About this exercise:
From the entries that follow, copy exactly the lines beginning at the line holding "Die App zeigt" and continuing through the line holding "Letzte Nachricht Timestamp".

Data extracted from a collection
· · · · · · ·
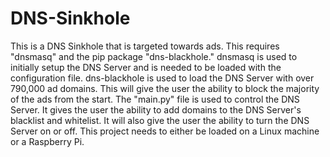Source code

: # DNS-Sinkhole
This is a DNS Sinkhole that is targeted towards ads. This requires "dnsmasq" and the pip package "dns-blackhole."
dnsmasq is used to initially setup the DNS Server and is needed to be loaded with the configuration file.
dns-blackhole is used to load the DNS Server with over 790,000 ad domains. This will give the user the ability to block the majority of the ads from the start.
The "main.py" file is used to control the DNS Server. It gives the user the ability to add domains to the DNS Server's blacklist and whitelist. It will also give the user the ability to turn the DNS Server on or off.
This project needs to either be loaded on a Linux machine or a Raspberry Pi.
· · · · · · ·
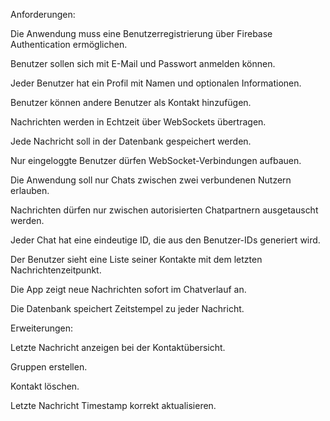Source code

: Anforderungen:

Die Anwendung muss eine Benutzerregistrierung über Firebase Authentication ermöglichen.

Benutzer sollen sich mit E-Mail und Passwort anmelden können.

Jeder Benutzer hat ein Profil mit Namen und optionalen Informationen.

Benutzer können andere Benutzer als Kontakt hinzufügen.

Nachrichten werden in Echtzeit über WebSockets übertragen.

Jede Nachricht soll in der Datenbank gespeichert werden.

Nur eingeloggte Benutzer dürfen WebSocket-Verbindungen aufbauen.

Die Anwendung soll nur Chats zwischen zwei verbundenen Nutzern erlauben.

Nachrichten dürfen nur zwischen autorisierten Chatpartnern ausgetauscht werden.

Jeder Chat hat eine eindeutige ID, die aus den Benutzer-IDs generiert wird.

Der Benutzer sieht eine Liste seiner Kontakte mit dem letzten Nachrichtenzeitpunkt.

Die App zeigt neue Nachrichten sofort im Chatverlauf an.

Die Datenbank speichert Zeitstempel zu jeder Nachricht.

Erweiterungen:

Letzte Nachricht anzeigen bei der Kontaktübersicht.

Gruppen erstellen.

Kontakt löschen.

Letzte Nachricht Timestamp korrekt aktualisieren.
· · · · · · ·
Result:
Die App zeigt neue Nachrichten sofort im Chatverlauf an.

Die Datenbank speichert Zeitstempel zu jeder Nachricht.

Erweiterungen:

Letzte Nachricht anzeigen bei der Kontaktübersicht.

Gruppen erstellen.

Kontakt löschen.

Letzte Nachricht Timestamp korrekt aktualisieren.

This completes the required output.